Factors impeding delivery of interventions
Some school personnel did not perceive a need for any mental health approaches for students beyond the immediate stabilization phase. Students were described as doing well (resilient, flexible, and well adjusted), and additional services were seen as unnecessary. One interviewee believed that any trauma that manifested itself after Katrina and Rita had existed before the hurricanes and may have been exacerbated by the storms but was not directly related. In contrast, other schools saw a high level of need among the students, and one school district that screened displaced students found 31% had a high level of posttrauma anxiety and depressive symptoms. In fact, some school personnel reported a high level of need among their regular students as well as among the displaced students and thus saw a need to balance what they could offer the displaced students with the need to continue to offer services to their regular student body.

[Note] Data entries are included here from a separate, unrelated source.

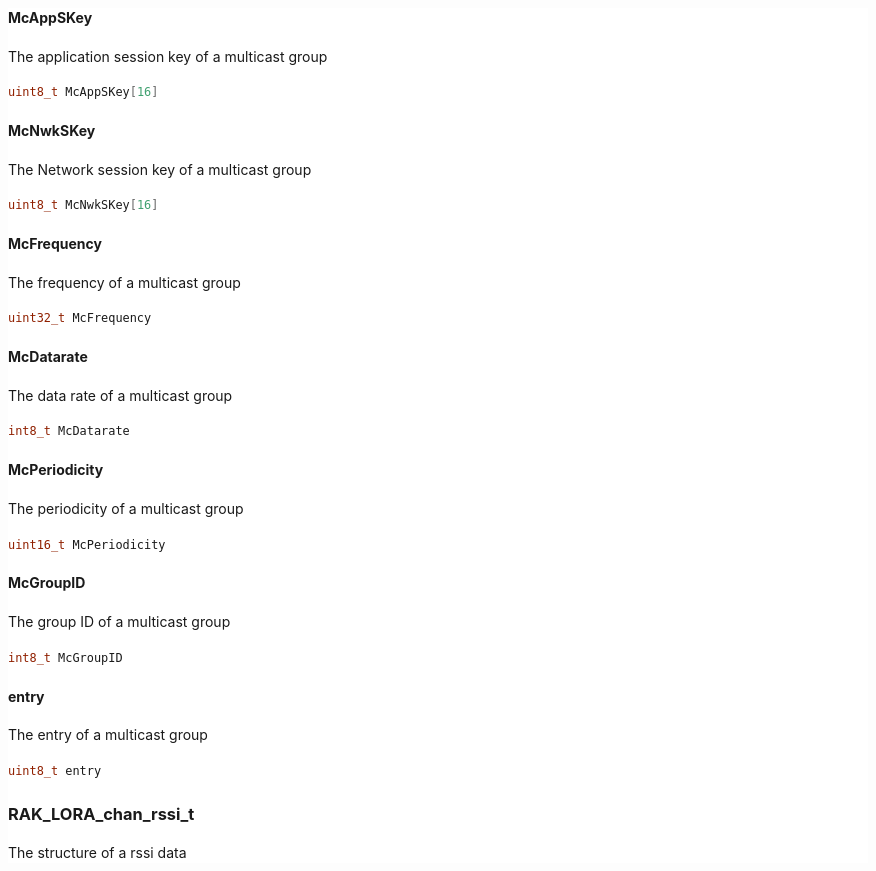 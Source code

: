 #### McAppSKey

The application session key of a multicast group

```c
uint8_t McAppSKey[16]
```

#### McNwkSKey

The Network session key of a multicast group

```c
uint8_t McNwkSKey[16]
```

#### McFrequency

The frequency of a multicast group

```c
uint32_t McFrequency
```

#### McDatarate

The data rate of a multicast group

```c
int8_t McDatarate
```

#### McPeriodicity

The periodicity of a multicast group

```c
uint16_t McPeriodicity
```

#### McGroupID

The group ID of a multicast group

```c
int8_t McGroupID
```

#### entry

The entry of a multicast group

```c
uint8_t entry
```


### RAK\_LORA\_chan\_rssi\_t

The structure of a rssi data
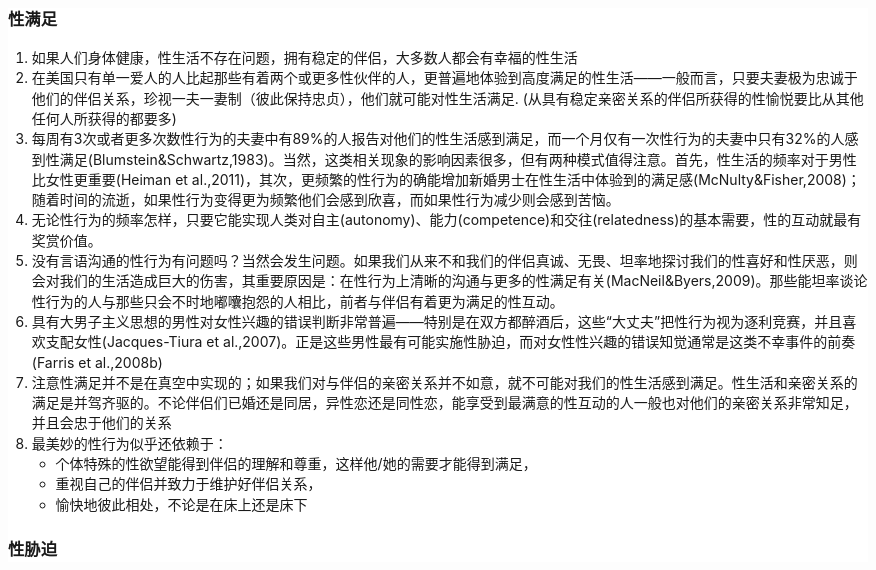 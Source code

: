 ### 性满足

1. 如果人们身体健康，性生活不存在问题，拥有稳定的伴侣，大多数人都会有幸福的性生活
2. 在美国只有单一爱人的人比起那些有着两个或更多性伙伴的人，更普遍地体验到高度满足的性生活——一般而言，只要夫妻极为忠诚于他们的伴侣关系，珍视一夫一妻制（彼此保持忠贞），他们就可能对性生活满足.
   (从具有稳定亲密关系的伴侣所获得的性愉悦要比从其他任何人所获得的都要多)
3. 每周有3次或者更多次数性行为的夫妻中有89%的人报告对他们的性生活感到满足，而一个月仅有一次性行为的夫妻中只有32%的人感到性满足(Blumstein&Schwartz,1983)。当然，这类相关现象的影响因素很多，但有两种模式值得注意。首先，性生活的频率对于男性比女性更重要(Heiman et al.,2011)，其次，更频繁的性行为的确能增加新婚男士在性生活中体验到的满足感(McNulty&Fisher,2008)；随着时间的流逝，如果性行为变得更为频繁他们会感到欣喜，而如果性行为减少则会感到苦恼。
4. 无论性行为的频率怎样，只要它能实现人类对自主(autonomy)、能力(competence)和交往(relatedness)的基本需要，性的互动就最有奖赏价值。
5. 没有言语沟通的性行为有问题吗？当然会发生问题。如果我们从来不和我们的伴侣真诚、无畏、坦率地探讨我们的性喜好和性厌恶，则会对我们的生活造成巨大的伤害，其重要原因是：在性行为上清晰的沟通与更多的性满足有关(MacNeil&Byers,2009)。那些能坦率谈论性行为的人与那些只会不时地嘟囔抱怨的人相比，前者与伴侣有着更为满足的性互动。
6. 具有大男子主义思想的男性对女性兴趣的错误判断非常普遍——特别是在双方都醉酒后，这些“大丈夫”把性行为视为逐利竞赛，并且喜欢支配女性(Jacques-Tiura et al.,2007)。正是这些男性最有可能实施性胁迫，而对女性性兴趣的错误知觉通常是这类不幸事件的前奏(Farris et al.,2008b)
7. 注意性满足并不是在真空中实现的；如果我们对与伴侣的亲密关系并不如意，就不可能对我们的性生活感到满足。性生活和亲密关系的满足是并驾齐驱的。不论伴侣们已婚还是同居，异性恋还是同性恋，能享受到最满意的性互动的人一般也对他们的亲密关系非常知足，并且会忠于他们的关系
8. 最美妙的性行为似乎还依赖于：
   - 个体特殊的性欲望能得到伴侣的理解和尊重，这样他/她的需要才能得到满足，
   - 重视自己的伴侣并致力于维护好伴侣关系，
   - 愉快地彼此相处，不论是在床上还是床下

### 性胁迫

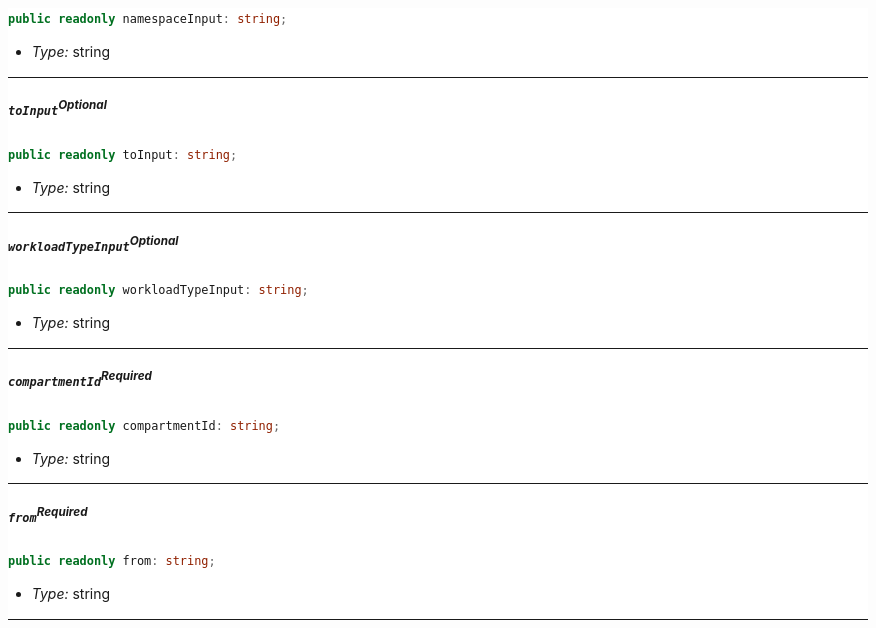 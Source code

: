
 ```typescript
public readonly namespaceInput: string;
```

- *Type:* string

---

##### `toInput`<sup>Optional</sup> <a name="toInput" id="rhizo-co-terraform-provider-oci.dataOciCapacityManagementNamespaceOccOverviews.DataOciCapacityManagementNamespaceOccOverviews.property.toInput"></a>

```typescript
public readonly toInput: string;
```

- *Type:* string

---

##### `workloadTypeInput`<sup>Optional</sup> <a name="workloadTypeInput" id="rhizo-co-terraform-provider-oci.dataOciCapacityManagementNamespaceOccOverviews.DataOciCapacityManagementNamespaceOccOverviews.property.workloadTypeInput"></a>

```typescript
public readonly workloadTypeInput: string;
```

- *Type:* string

---

##### `compartmentId`<sup>Required</sup> <a name="compartmentId" id="rhizo-co-terraform-provider-oci.dataOciCapacityManagementNamespaceOccOverviews.DataOciCapacityManagementNamespaceOccOverviews.property.compartmentId"></a>

```typescript
public readonly compartmentId: string;
```

- *Type:* string

---

##### `from`<sup>Required</sup> <a name="from" id="rhizo-co-terraform-provider-oci.dataOciCapacityManagementNamespaceOccOverviews.DataOciCapacityManagementNamespaceOccOverviews.property.from"></a>

```typescript
public readonly from: string;
```

- *Type:* string

---
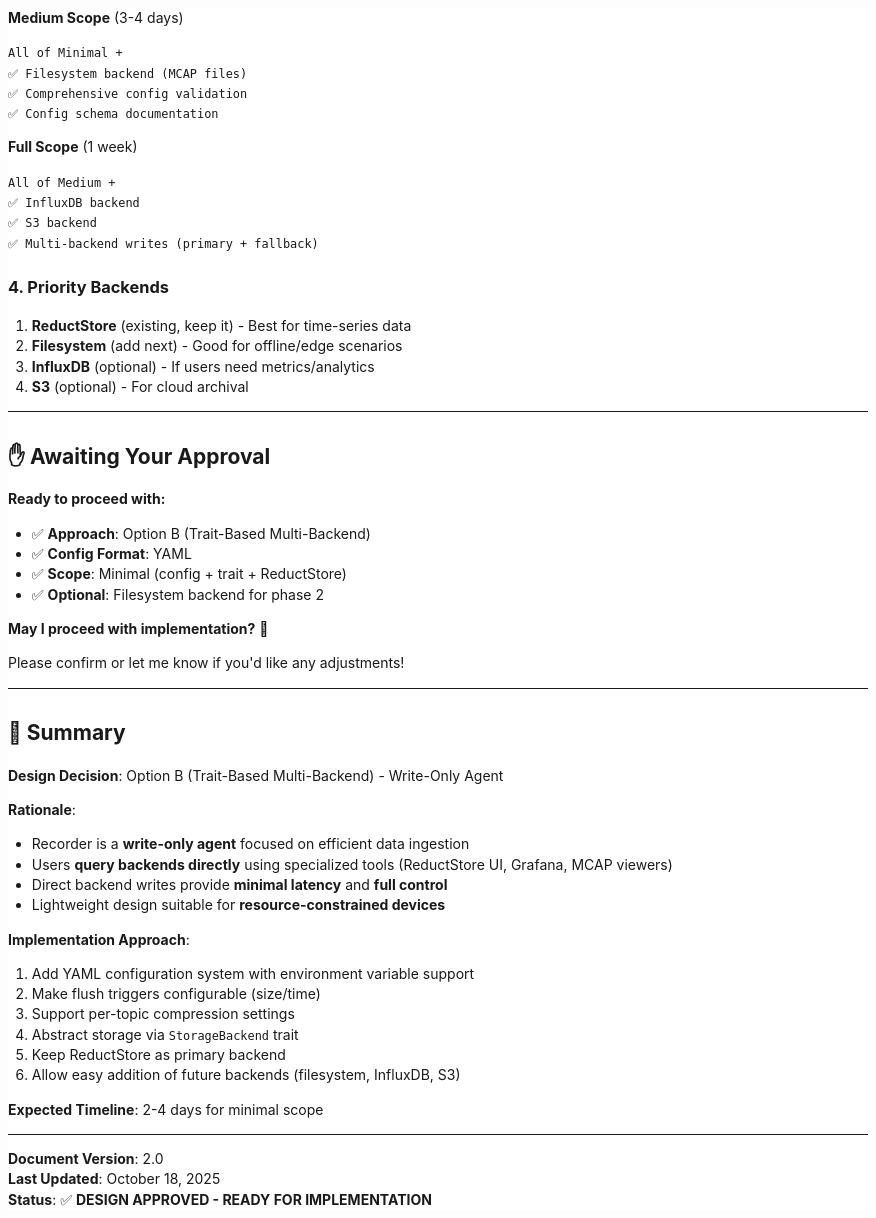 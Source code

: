 **Medium Scope** (3-4 days)
```
All of Minimal +
✅ Filesystem backend (MCAP files)
✅ Comprehensive config validation
✅ Config schema documentation
```

**Full Scope** (1 week)
```
All of Medium +
✅ InfluxDB backend
✅ S3 backend
✅ Multi-backend writes (primary + fallback)
```

### 4. **Priority Backends**

1. **ReductStore** (existing, keep it) - Best for time-series data
2. **Filesystem** (add next) - Good for offline/edge scenarios
3. **InfluxDB** (optional) - If users need metrics/analytics
4. **S3** (optional) - For cloud archival

---

## ✋ Awaiting Your Approval

**Ready to proceed with:**
- ✅ **Approach**: Option B (Trait-Based Multi-Backend)
- ✅ **Config Format**: YAML
- ✅ **Scope**: Minimal (config + trait + ReductStore)
- ✅ **Optional**: Filesystem backend for phase 2

**May I proceed with implementation?** 🚀

Please confirm or let me know if you'd like any adjustments!

---

## 📝 Summary

**Design Decision**: Option B (Trait-Based Multi-Backend) - Write-Only Agent

**Rationale**:
- Recorder is a **write-only agent** focused on efficient data ingestion
- Users **query backends directly** using specialized tools (ReductStore UI, Grafana, MCAP viewers)
- Direct backend writes provide **minimal latency** and **full control**
- Lightweight design suitable for **resource-constrained devices**

**Implementation Approach**:
1. Add YAML configuration system with environment variable support
2. Make flush triggers configurable (size/time)
3. Support per-topic compression settings
4. Abstract storage via `StorageBackend` trait
5. Keep ReductStore as primary backend
6. Allow easy addition of future backends (filesystem, InfluxDB, S3)

**Expected Timeline**: 2-4 days for minimal scope

---

**Document Version**: 2.0  
**Last Updated**: October 18, 2025  
**Status**: ✅ **DESIGN APPROVED - READY FOR IMPLEMENTATION**

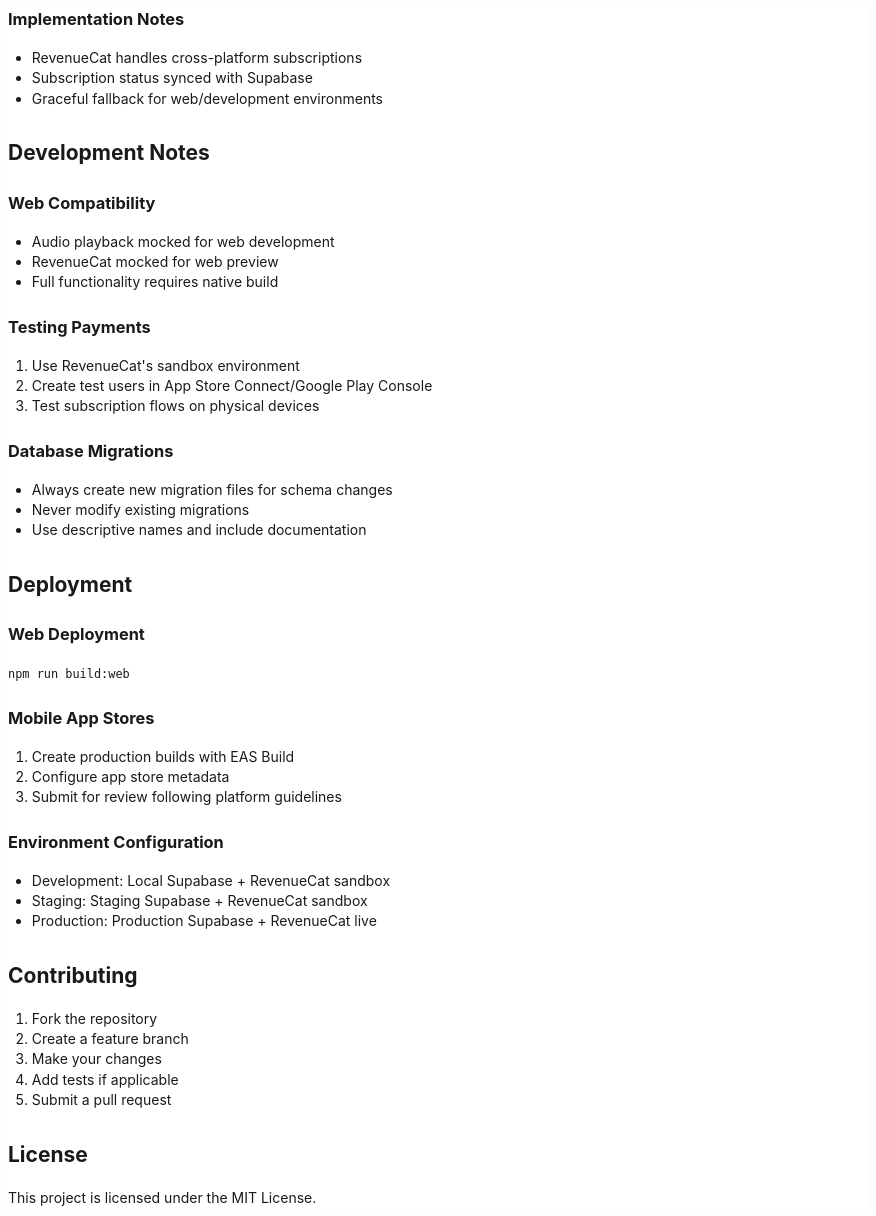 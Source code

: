 ### Implementation Notes
- RevenueCat handles cross-platform subscriptions
- Subscription status synced with Supabase
- Graceful fallback for web/development environments

## Development Notes

### Web Compatibility
- Audio playback mocked for web development
- RevenueCat mocked for web preview
- Full functionality requires native build

### Testing Payments
1. Use RevenueCat's sandbox environment
2. Create test users in App Store Connect/Google Play Console
3. Test subscription flows on physical devices

### Database Migrations
- Always create new migration files for schema changes
- Never modify existing migrations
- Use descriptive names and include documentation

## Deployment

### Web Deployment
```bash
npm run build:web
```

### Mobile App Stores
1. Create production builds with EAS Build
2. Configure app store metadata
3. Submit for review following platform guidelines

### Environment Configuration
- Development: Local Supabase + RevenueCat sandbox
- Staging: Staging Supabase + RevenueCat sandbox  
- Production: Production Supabase + RevenueCat live

## Contributing

1. Fork the repository
2. Create a feature branch
3. Make your changes
4. Add tests if applicable
5. Submit a pull request

## License

This project is licensed under the MIT License.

Other school personnel described a desire to provide some type of services to the displaced students but noted that their efforts were hindered by a variety of factors, including the need to refocus on academics as the school mission, a lack of prior training, scarcity of resources, competing priorities, and other implementation issues. Each of these types of problems is described in more detail below.
Academics as the school mission. Many school districts reported refocusing on academics as the priority, in line with schools' main mission of education, in the postacute phase of recovery. In some instances, this shift in emphasis was reinforced by the approach of mandatory testing in early spring 2006 in Louisiana and Mississippi. At the same time, interviewees in some systems reported flexibility; for example, some systems did not count standardized tests toward student placements, and one school whose entire student body was living in trailers instituted a no-homework policy. In other schools, administrators specifically asked mental health personnel to allow students to "move on" from the topic of the hurricanes. Other interviewees reported that teachers wanted to get "back to normal" and wanted the counselors to stop coming into class to talk about the hurricanes.
Some interviewees noted that additional stress came from educational delays among some of the displaced students, and they saw it as a priority to assist these students in reaching the host school's academic standards. For example, some schools hired school counselors to help older students track down records and finish their credits so that they could graduate, and others described implementing tutoring and educational support to level the playing field between some of the displaced students and the regular student population.
Prior training. Implementing programs in the acute recovery phase appeared to be partly driven by prior training and availability of materials. Many interviewees described having ready access to materials and handouts about the mental health consequences of trauma that they found on Web sites of national organizations, and many had crisis teams that were trained and ready to help in that phase.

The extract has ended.